System 2 Distillation: Porting DeepSeek-R1 Reasoning via Probability Mapping
The secret to 2026 AI is not running GPT-5. It is copying its brain into a 1.5B parameter model that runs locally on a battery.
Model distillation transfers the reasoning capabilities of a frontier teacher model into a smaller student model by mapping probability distributions instead of just final answers. Most distillation is just surface-level imitation. To build a small model that actually thinks, we need System 2 distillation. The goal is moving the slow, deliberate reasoning of a Frontier model into the fast weights of a Small Language Model (SLM). We aren't just copying what the teacher said; we are productizing the teacher's thought process.
Why Logits Matter More Than Labels
Most people think distillation means asking a massive model a million questions and training a small model on the answers. That is just supervised fine-tuning. True distillation maps probability.
Stop training on hard labels. When you train an SLM on a single correct answer, you lose the signal found in the teacher's uncertainty. We use logit-based KL divergence to map the entire probability distribution from the teacher to the student.
This preserves the dark knowledge. The relative probabilities of every possible next token matter. By minimizing the divergence between the teacher's logits and the student's, the SLM learns not just what the answer is, but which wrong answers were almost right and why. Geoffrey Hinton mapped this out in his 2015 distillation paper. When a teacher model evaluates an image of a dog, it might output 90% dog, 9% cat, and 1% car. That 9% cat signal matters. It teaches the student that dogs and cats share structural features. We force the small model to mimic that exact distribution, capturing the nuance instead of just the correct label.
Why SLMs Need Internal Reasoning Traces
I needed this for the Voice Keyboard. The hardware captures spoken dictation. Spoken dictation is messy. People stutter, restart sentences, and use filler words. Sending every keystroke to a cloud API introduces lag. It ruins the typing experience.

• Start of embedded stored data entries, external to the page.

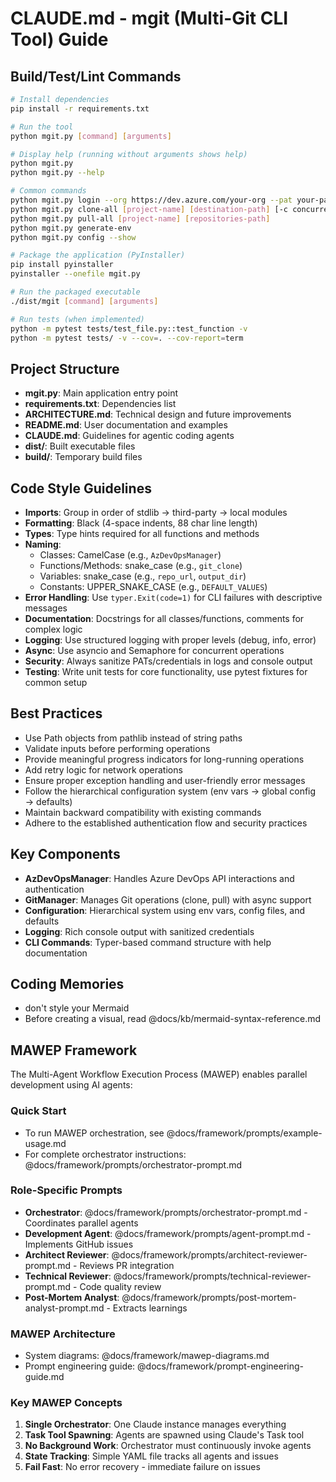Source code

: # CLAUDE.md - mgit (Multi-Git CLI Tool) Guide

## Build/Test/Lint Commands
```bash
# Install dependencies
pip install -r requirements.txt

# Run the tool
python mgit.py [command] [arguments]

# Display help (running without arguments shows help)
python mgit.py
python mgit.py --help

# Common commands
python mgit.py login --org https://dev.azure.com/your-org --pat your-pat
python mgit.py clone-all [project-name] [destination-path] [-c concurrency] [-u update-mode]
python mgit.py pull-all [project-name] [repositories-path]
python mgit.py generate-env
python mgit.py config --show

# Package the application (PyInstaller)
pip install pyinstaller
pyinstaller --onefile mgit.py

# Run the packaged executable
./dist/mgit [command] [arguments]

# Run tests (when implemented)
python -m pytest tests/test_file.py::test_function -v
python -m pytest tests/ -v --cov=. --cov-report=term
```

## Project Structure
- **mgit.py**: Main application entry point
- **requirements.txt**: Dependencies list
- **ARCHITECTURE.md**: Technical design and future improvements
- **README.md**: User documentation and examples
- **CLAUDE.md**: Guidelines for agentic coding agents
- **dist/**: Built executable files
- **build/**: Temporary build files

## Code Style Guidelines
- **Imports**: Group in order of stdlib → third-party → local modules
- **Formatting**: Black (4-space indents, 88 char line length)
- **Types**: Type hints required for all functions and methods
- **Naming**:
  - Classes: CamelCase (e.g., `AzDevOpsManager`)
  - Functions/Methods: snake_case (e.g., `git_clone`)
  - Variables: snake_case (e.g., `repo_url`, `output_dir`)
  - Constants: UPPER_SNAKE_CASE (e.g., `DEFAULT_VALUES`)
- **Error Handling**: Use `typer.Exit(code=1)` for CLI failures with descriptive messages
- **Documentation**: Docstrings for all classes/functions, comments for complex logic
- **Logging**: Use structured logging with proper levels (debug, info, error)
- **Async**: Use asyncio and Semaphore for concurrent operations
- **Security**: Always sanitize PATs/credentials in logs and console output
- **Testing**: Write unit tests for core functionality, use pytest fixtures for common setup

## Best Practices
- Use Path objects from pathlib instead of string paths
- Validate inputs before performing operations
- Provide meaningful progress indicators for long-running operations
- Add retry logic for network operations
- Ensure proper exception handling and user-friendly error messages
- Follow the hierarchical configuration system (env vars → global config → defaults)
- Maintain backward compatibility with existing commands
- Adhere to the established authentication flow and security practices

## Key Components
- **AzDevOpsManager**: Handles Azure DevOps API interactions and authentication
- **GitManager**: Manages Git operations (clone, pull) with async support
- **Configuration**: Hierarchical system using env vars, config files, and defaults
- **Logging**: Rich console output with sanitized credentials
- **CLI Commands**: Typer-based command structure with help documentation

## Coding Memories
- don't style your Mermaid
- Before creating a visual, read @docs/kb/mermaid-syntax-reference.md

## MAWEP Framework

The Multi-Agent Workflow Execution Process (MAWEP) enables parallel development using AI agents:

### Quick Start
- To run MAWEP orchestration, see @docs/framework/prompts/example-usage.md
- For complete orchestrator instructions: @docs/framework/prompts/orchestrator-prompt.md

### Role-Specific Prompts
- **Orchestrator**: @docs/framework/prompts/orchestrator-prompt.md - Coordinates parallel agents
- **Development Agent**: @docs/framework/prompts/agent-prompt.md - Implements GitHub issues
- **Architect Reviewer**: @docs/framework/prompts/architect-reviewer-prompt.md - Reviews PR integration
- **Technical Reviewer**: @docs/framework/prompts/technical-reviewer-prompt.md - Code quality review
- **Post-Mortem Analyst**: @docs/framework/prompts/post-mortem-analyst-prompt.md - Extracts learnings

### MAWEP Architecture
- System diagrams: @docs/framework/mawep-diagrams.md
- Prompt engineering guide: @docs/framework/prompt-engineering-guide.md

### Key MAWEP Concepts
1. **Single Orchestrator**: One Claude instance manages everything
2. **Task Tool Spawning**: Agents are spawned using Claude's Task tool
3. **No Background Work**: Orchestrator must continuously invoke agents
4. **State Tracking**: Simple YAML file tracks all agents and issues
5. **Fail Fast**: No error recovery - immediate failure on issues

I needed a local 1.5B model to clean up the text instantly. Base 1.5B models fail at this task. They just transcribe the stutter.
The real leverage is distilling internal reasoning traces. Instead of mapping probability distributions, you extract the reasoning trace itself. The DeepSeek-R1 technical report outlines the exact mechanics. They force the teacher model to expose its internal logic inside explicit <thought> tags before generating a final answer.

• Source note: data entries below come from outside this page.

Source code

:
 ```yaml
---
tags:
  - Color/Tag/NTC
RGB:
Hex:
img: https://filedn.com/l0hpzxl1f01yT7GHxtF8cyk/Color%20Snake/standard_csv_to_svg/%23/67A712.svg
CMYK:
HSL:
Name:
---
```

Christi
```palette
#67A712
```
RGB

For example: <thought> The user said 'I want to... no wait, let's go to the store'. The first part is a stutter. I should remove it. </thought> Let's go to the store.
Distilling this teaches the student model the actual step-by-step cognitive process. You stop copying the output and start copying the work.
To ensure the student isn't just hallucinating a logic path, we use Process-supervised Reward Models (PRMs). Unlike standard reward models that grade the outcome, PRMs grade the individual steps of the reasoning chain. This forces the SLM to maintain logical consistency through the entire thought process.
Building a Cold-Start Curriculum
You cannot just dump advanced reasoning traces into a tiny model and expect it to learn. It usually collapses.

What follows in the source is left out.